Sunday, 2 February 2020

A Good Week for Making Things



It is amazing what you can achieve in a week where you don’t have to be anywhere in a hurry. I dug out a pop-up design wall, pinned up the Warli blocks and labelled them once I had decided on a random arrangement. The tricky thing was to add side strips in order to get the blocks to fit together since each varied slightly in height and width. After considerable fiddling and fudging I had a quilt top measuring (more or less) 79” square. Yes, it IS another large quilt, especially since I have decided that it will probably be a quilt rather than a canopy AND it will have an additional outer border of squares and fancy prairie points.





I decided to crack on and start putting together my screen-printed pieces ready for the end of semester student show at Grays. I was originally going to chicken out and ask Mo to tackle the upholstery for me but it struck me that I should have a go myself if it is to be a showcase of my own work. I stripped the Ercol chair covers down and used the pieces as templates. I re-used the piping cord and the back cushion but the seat cushion was disintegrating into toxic dust so she found me some replacement foam in her shed. There was nothing too tricky to tackle and I even managed to paint and re-cover the popper straps that hold the cushions onto the chair. The original chair did not have zips in its cushions so I just made it exactly the same and sewed up the openings for cushion pads by hand. The chair is really just a prop to show off the screen-printing and the thin indigo screen-printed fabric is not at all practical for upholstery so if I decide to sit on it I will probably cover it with a sheepskin rug. 




With some trepidation I screen-printed the giant doily onto a plasticky fake linen roller blind using opaque white ink. I would only have one shot at not smudging or flooding the print and to my relief it worked perfectly. 

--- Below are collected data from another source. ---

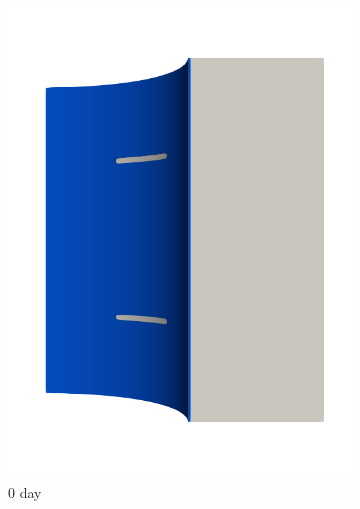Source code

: \begin{figure}[!htb]
  \begin{subfigure}[b]{0.2\textwidth}
    \centering
    \includegraphics[width=\textwidth]{Chapter5/figures/spallation/seed_ep_1}
    \caption{0 day}
  \end{subfigure}
  \begin{subfigure}[b]{0.2\textwidth}
    \centering

\end{subfigure}
\end{figure}
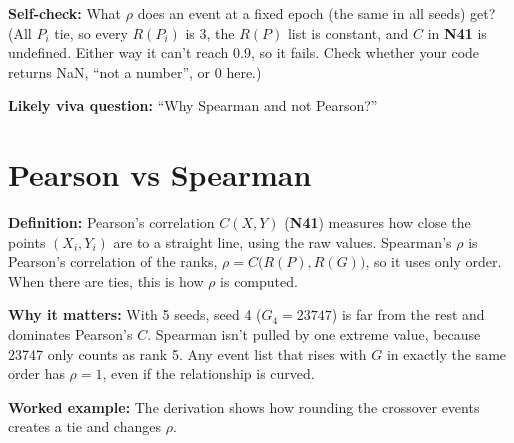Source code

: \documentclass[11pt,a4paper,oneside,openany]{report}
\newcommand{\gl}[1]{\textbf{#1}}   %
\newcommand{\fdef}{\textbf{Definition:} }
\newcommand{\fwhy}{\par\textbf{Why it matters:} }
\newcommand{\fex}{\par\textbf{Worked example:} }
\newcommand{\fself}{\par\textbf{Self-check:} }
\newcommand{\fviva}{\par\textbf{Likely viva question:} }
\begin{document}
\fself What $\rho$ does an event at a fixed epoch (the same in all seeds) get? (All $P_i$ tie, so every $R(P_i)$ is 3, the $R(P)$ list is constant, and $C$ in \gl{N41} is undefined. Either way it can't reach 0.9, so it fails. Check whether your code returns NaN, ``not a number'', or 0 here.)
\fviva ``Why Spearman and not Pearson?''

\section{Pearson vs Spearman}
\fdef Pearson's correlation $C(X, Y)$ (\gl{N41}) measures how close the points $(X_i, Y_i)$ are to a straight line, using the raw values. Spearman's $\rho$ is Pearson's correlation of the ranks, $\rho = C\big(R(P), R(G)\big)$, so it uses only order. When there are ties, this is how $\rho$ is computed.
\fwhy With 5 seeds, seed 4 ($G_4 = 23747$) is far from the rest and dominates Pearson's $C$. Spearman isn't pulled by one extreme value, because 23747 only counts as rank 5. Any event list that rises with $G$ in exactly the same order has $\rho = 1$, even if the relationship is curved.
\fex The derivation shows how rounding the crossover events creates a tie and changes $\rho$.
\end{document}
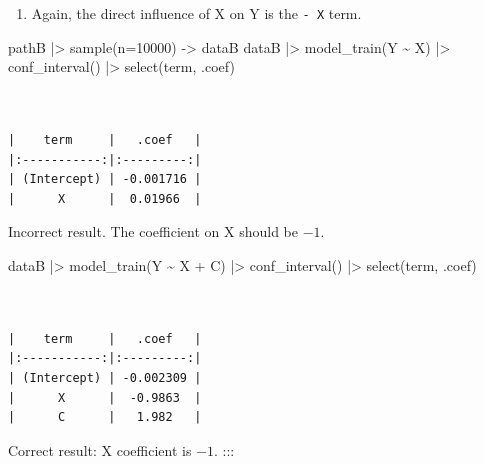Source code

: \documentclass[
  letterpaper,
  DIV=11,
  numbers=noendperiod,
  oneside]{scrartcl}
\newenvironment{Shaded}{\begin{snugshade}}{\end{snugshade}}
\newcommand{\AttributeTok}[1]{\textcolor[rgb]{0.40,0.45,0.13}{#1}}
\newcommand{\DecValTok}[1]{\textcolor[rgb]{0.68,0.00,0.00}{#1}}
\newcommand{\FunctionTok}[1]{\textcolor[rgb]{0.28,0.35,0.67}{#1}}
\newcommand{\NormalTok}[1]{\textcolor[rgb]{0.00,0.23,0.31}{#1}}
\newcommand{\OtherTok}[1]{\textcolor[rgb]{0.00,0.23,0.31}{#1}}
\newcommand{\SpecialCharTok}[1]{\textcolor[rgb]{0.37,0.37,0.37}{#1}}
\providecommand{\tightlist}{%
  \setlength{\itemsep}{0pt}\setlength{\parskip}{0pt}}\usepackage{longtable,booktabs,array}
\begin{document}
\begin{enumerate}
\def\labelenumi{\arabic{enumi}.}
\tightlist
\item
  Again, the direct influence of X on Y is the \texttt{-\ X} term.
\end{enumerate}

\begin{Shaded}
\begin{Highlighting}[]
\NormalTok{pathB }\SpecialCharTok{|\textgreater{}} \FunctionTok{sample}\NormalTok{(}\AttributeTok{n=}\DecValTok{10000}\NormalTok{) }\OtherTok{{-}\textgreater{}}\NormalTok{ dataB}
\NormalTok{dataB }\SpecialCharTok{|\textgreater{}} \FunctionTok{model\_train}\NormalTok{(Y }\SpecialCharTok{\textasciitilde{}}\NormalTok{ X) }\SpecialCharTok{|\textgreater{}} 
  \FunctionTok{conf\_interval}\NormalTok{() }\SpecialCharTok{|\textgreater{}}
  \FunctionTok{select}\NormalTok{(term, .coef)}
\end{Highlighting}
\end{Shaded}

\begin{verbatim}


|    term     |   .coef   |
|:-----------:|:---------:|
| (Intercept) | -0.001716 |
|      X      |  0.01966  |
\end{verbatim}

Incorrect result. The coefficient on X should be \(-1\).

\begin{Shaded}
\begin{Highlighting}[]
\NormalTok{dataB }\SpecialCharTok{|\textgreater{}} \FunctionTok{model\_train}\NormalTok{(Y }\SpecialCharTok{\textasciitilde{}}\NormalTok{ X }\SpecialCharTok{+}\NormalTok{ C) }\SpecialCharTok{|\textgreater{}} 
  \FunctionTok{conf\_interval}\NormalTok{() }\SpecialCharTok{|\textgreater{}}
  \FunctionTok{select}\NormalTok{(term, .coef)}
\end{Highlighting}
\end{Shaded}

\begin{verbatim}


|    term     |   .coef   |
|:-----------:|:---------:|
| (Intercept) | -0.002309 |
|      X      |  -0.9863  |
|      C      |   1.982   |
\end{verbatim}

Correct result: X coefficient is \(-1\). :::

{}
\end{document}
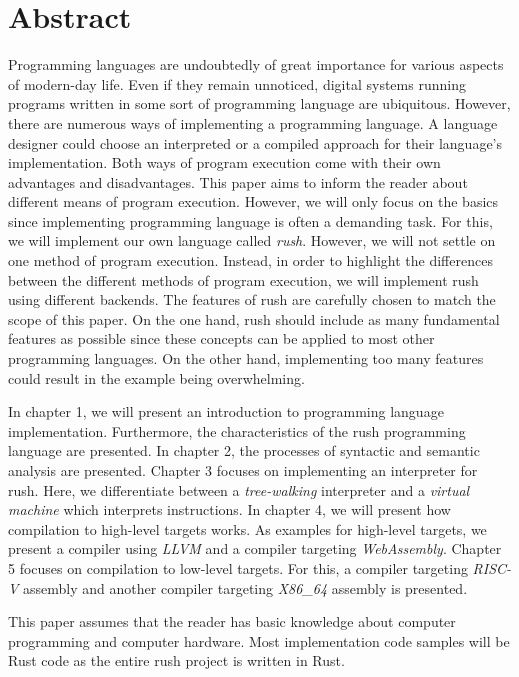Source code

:\chapter*{Abstract}

Programming languages are undoubtedly of great importance for various aspects of
modern-day life. Even if they remain unnoticed, digital systems running programs
written in some sort of programming language are ubiquitous.
However, there are numerous ways of implementing a programming language. A
language designer could choose an interpreted or a compiled approach for their
language's implementation. Both ways of program execution come with their own
advantages and disadvantages.
\newline
This paper aims to inform the reader about different means of program execution.
However, we will only focus on the basics since implementing programming language is often a demanding task.
For this, we will implement our own language called \emph{rush}.
However, we will not settle on one method of program execution. Instead, in
order to highlight the differences between the different methods of program
execution, we will implement rush using different backends.
The features of rush are carefully chosen to match the scope of this paper.
On the one hand, rush should include as many fundamental features as possible since these concepts can be applied to most other programming languages.
On the other hand, implementing too many features could result in the example being overwhelming.

In chapter 1, we will present an introduction to programming language implementation.
Furthermore, the characteristics of the rush programming language are presented.
In chapter 2, the processes of syntactic and semantic analysis are presented.
Chapter 3 focuses on implementing an interpreter for rush.
Here, we differentiate between a \emph{tree-walking} interpreter and a \emph{virtual machine} which interprets instructions.
In chapter 4, we will present how compilation to high-level targets works.
As examples for high-level targets, we present a compiler using \emph{LLVM} and a
compiler targeting \emph{WebAssembly}.
Chapter 5 focuses on compilation to low-level targets.
For this, a compiler targeting \emph{RISC-V} assembly and another compiler targeting \emph{X86\_64} assembly is presented.

This paper assumes that the reader has basic knowledge about computer programming and computer hardware.
Most implementation code samples will be Rust code as the entire rush project is written in Rust.
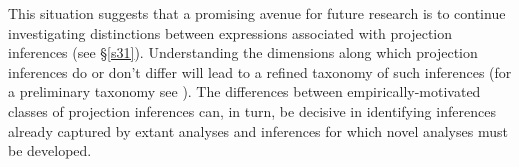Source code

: \documentclass[11pt,fleqn]{article}
\newcommand{\6}{\mbox{$[\hspace*{-.6mm}[$}}
\newcommand{\9}{\mbox{$]\hspace*{-.6mm}]$}}
\begin{document}
This situation suggests that a promising avenue for future research is to continue investigating distinctions between expressions associated with projection inferences (see \S\ref{s31}).  Understanding the dimensions along which projection inferences do or don't differ will lead to a refined taxonomy of such inferences (for a preliminary taxonomy see \citealt{brst-lang11}). The differences between empirically-motivated classes of projection inferences can, in turn, be decisive in identifying inferences already captured by extant analyses and inferences for which novel analyses must be developed.



\end{document}
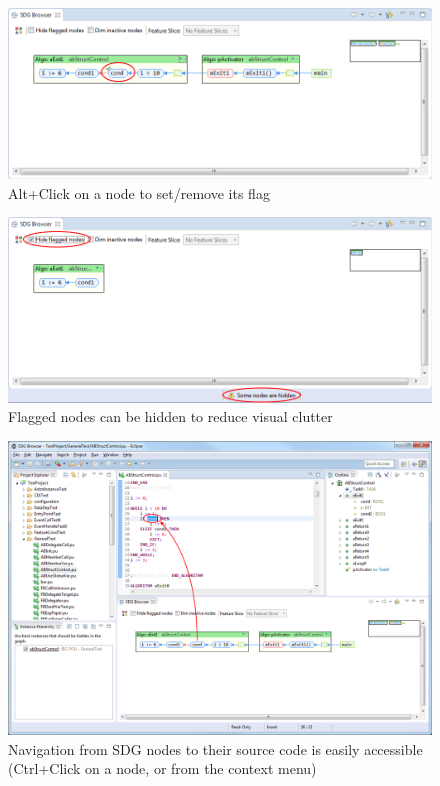 \begin{figure}[p]
  \centering
    \includegraphics[width=\textwidth]{bilder/manual-flag}
  \caption{Alt+Click on a node to set/remove its flag}
  \label{fig:manual-flag}
\end{figure}

\begin{figure}[p]
  \centering
    \includegraphics[width=\textwidth]{bilder/manual-hide_flagged}
  \caption{Flagged nodes can be hidden to reduce visual clutter}
  \label{fig:manual-hide_flagged}
\end{figure}

\begin{figure}[p]
  \centering
    \includegraphics[width=\textwidth]{bilder/manual-show_source}
  \caption{Navigation from SDG nodes to their source code is easily accessible (Ctrl+Click on a node, or from the 
    context menu)}
  \label{fig:manual-show_source}
\end{figure}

I had run out of linen (having made a few too many mistakes) to make a lampshade and re-cover a shabby foot-stool so I had to settle for heavy calico instead. The lampshade kit that I had bought drowned the small, cheap table lamp that I had bought for the purpose so I painted an IKEA pine standard lamp. I was impressed by how easy that project was! 



The footstool was more fiddly as my side panel measurements were wrong and I had allowed extra fabric for the top since it was padded. My solution was to staple the top piece on and hand sew the sides onto that - pompom trim will finish that off nicely;) Now that my main exhibition pieces are done I might think of some smaller accessories. Should I make a chicken-shaped doorstop?!